この、越えられない障壁とは、人が心に描く「夢」と「現実」の境界であっただろう。

そして、トラヴィスは「妻の夢」である子供を彼女のもとに残し、妻の夢をかなえた。
しかしトラヴィスは、「妻と子」の幸福のためには、自分がそこにいてはいけないことも知っていた。
なぜなら、自分の「理想・夢」、妻に対する「過剰な愛」によって、妻も自分も傷つき苦しむことが判っていたから・・・・・・・・・

やはり、トラヴィスと言う存在は「夢」の持つ残酷さと、それでも「夢」を見なければ生きられない「人間の性(さが)」を象徴する者として、彷徨を続けなければならないのだろう。
paris-texas.jpg

考えてみれば人類は「夢」を見て、「夢」に裏切られ、それでも見果てぬ夢に導かれてここまで進んできたのだろう。

その過程で幾千幾万の者達が、「夢の都」を我がモノと出来ずに、失意の中に朽ちていったはずだ。
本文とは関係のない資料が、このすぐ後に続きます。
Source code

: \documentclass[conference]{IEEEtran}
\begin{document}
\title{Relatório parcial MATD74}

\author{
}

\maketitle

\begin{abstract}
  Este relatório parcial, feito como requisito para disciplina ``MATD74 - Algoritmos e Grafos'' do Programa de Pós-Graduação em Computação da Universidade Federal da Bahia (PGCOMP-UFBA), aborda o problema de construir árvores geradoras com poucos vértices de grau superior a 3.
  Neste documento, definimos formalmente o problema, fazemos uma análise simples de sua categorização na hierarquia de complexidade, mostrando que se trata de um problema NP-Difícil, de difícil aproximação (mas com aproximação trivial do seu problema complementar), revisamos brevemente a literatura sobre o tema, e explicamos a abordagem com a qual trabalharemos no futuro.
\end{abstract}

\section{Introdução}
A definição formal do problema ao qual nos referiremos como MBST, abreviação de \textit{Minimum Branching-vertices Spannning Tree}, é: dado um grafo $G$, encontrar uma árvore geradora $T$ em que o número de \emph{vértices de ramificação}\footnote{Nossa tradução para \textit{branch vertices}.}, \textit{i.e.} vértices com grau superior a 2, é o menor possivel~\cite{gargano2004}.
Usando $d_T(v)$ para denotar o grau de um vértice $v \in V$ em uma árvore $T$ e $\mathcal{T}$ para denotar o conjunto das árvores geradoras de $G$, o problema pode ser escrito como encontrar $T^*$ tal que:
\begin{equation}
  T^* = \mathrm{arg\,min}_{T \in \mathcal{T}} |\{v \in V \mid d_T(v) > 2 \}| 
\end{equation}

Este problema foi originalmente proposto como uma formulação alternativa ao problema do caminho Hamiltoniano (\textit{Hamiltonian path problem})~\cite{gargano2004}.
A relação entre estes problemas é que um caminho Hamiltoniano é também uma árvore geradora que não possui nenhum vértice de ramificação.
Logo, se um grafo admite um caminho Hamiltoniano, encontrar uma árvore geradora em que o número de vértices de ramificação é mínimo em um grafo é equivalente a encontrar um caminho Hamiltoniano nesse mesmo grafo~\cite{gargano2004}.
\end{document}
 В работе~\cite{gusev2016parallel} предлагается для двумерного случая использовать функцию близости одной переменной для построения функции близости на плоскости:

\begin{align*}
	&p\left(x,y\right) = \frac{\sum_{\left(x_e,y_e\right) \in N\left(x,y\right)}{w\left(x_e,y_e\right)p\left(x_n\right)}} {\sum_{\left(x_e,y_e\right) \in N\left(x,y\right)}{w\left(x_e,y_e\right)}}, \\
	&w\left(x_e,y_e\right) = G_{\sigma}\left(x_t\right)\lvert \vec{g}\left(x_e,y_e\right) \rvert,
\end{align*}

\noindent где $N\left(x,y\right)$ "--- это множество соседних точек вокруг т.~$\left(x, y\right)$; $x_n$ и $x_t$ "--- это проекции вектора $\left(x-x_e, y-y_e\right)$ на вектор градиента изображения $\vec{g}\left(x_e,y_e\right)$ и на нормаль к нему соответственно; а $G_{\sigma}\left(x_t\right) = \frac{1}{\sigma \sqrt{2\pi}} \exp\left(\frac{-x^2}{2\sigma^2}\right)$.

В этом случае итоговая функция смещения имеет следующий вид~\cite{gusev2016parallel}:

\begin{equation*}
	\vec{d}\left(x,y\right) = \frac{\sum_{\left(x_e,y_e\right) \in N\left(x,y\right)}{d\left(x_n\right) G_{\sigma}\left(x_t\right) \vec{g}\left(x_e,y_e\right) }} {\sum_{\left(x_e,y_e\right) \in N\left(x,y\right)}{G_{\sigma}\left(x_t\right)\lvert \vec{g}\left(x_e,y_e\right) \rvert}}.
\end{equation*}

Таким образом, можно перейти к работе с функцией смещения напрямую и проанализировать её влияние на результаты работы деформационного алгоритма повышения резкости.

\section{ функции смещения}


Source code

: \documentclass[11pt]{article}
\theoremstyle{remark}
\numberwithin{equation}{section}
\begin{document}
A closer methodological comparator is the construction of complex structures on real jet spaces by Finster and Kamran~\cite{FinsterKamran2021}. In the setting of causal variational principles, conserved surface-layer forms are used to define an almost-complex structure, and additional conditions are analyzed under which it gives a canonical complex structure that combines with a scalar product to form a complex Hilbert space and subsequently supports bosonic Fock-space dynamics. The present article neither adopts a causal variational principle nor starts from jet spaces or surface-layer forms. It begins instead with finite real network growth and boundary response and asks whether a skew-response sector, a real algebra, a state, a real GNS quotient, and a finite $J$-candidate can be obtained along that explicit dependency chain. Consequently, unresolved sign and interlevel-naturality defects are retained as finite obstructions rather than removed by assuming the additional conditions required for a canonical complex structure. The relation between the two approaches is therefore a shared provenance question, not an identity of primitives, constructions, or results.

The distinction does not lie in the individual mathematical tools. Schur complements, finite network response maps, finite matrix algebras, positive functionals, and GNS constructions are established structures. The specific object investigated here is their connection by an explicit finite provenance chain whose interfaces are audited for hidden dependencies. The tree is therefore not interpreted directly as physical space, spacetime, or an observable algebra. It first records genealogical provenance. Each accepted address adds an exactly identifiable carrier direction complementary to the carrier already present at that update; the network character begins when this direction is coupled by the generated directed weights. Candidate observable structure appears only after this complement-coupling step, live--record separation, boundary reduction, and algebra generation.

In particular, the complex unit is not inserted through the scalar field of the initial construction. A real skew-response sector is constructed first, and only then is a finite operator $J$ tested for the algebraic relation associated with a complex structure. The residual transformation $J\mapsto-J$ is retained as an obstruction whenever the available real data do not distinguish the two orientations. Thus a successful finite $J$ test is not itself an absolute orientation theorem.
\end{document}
そして、そのどうしようもない悲しみ、絶対に取り戻せない「夢の都」に対する惜別の情を、黒人=アフリカ系アメリカ人は「ブルース」として歌い継いできたのではなかったか・・・・・・・・・

この映画のメインテーマ、スライド奏法ブルースギター
名手ライ・クーダのギターの響きが切ない「Paris, Texas」



この映画の主人公の最後を見てほしい。
これがブルースだ。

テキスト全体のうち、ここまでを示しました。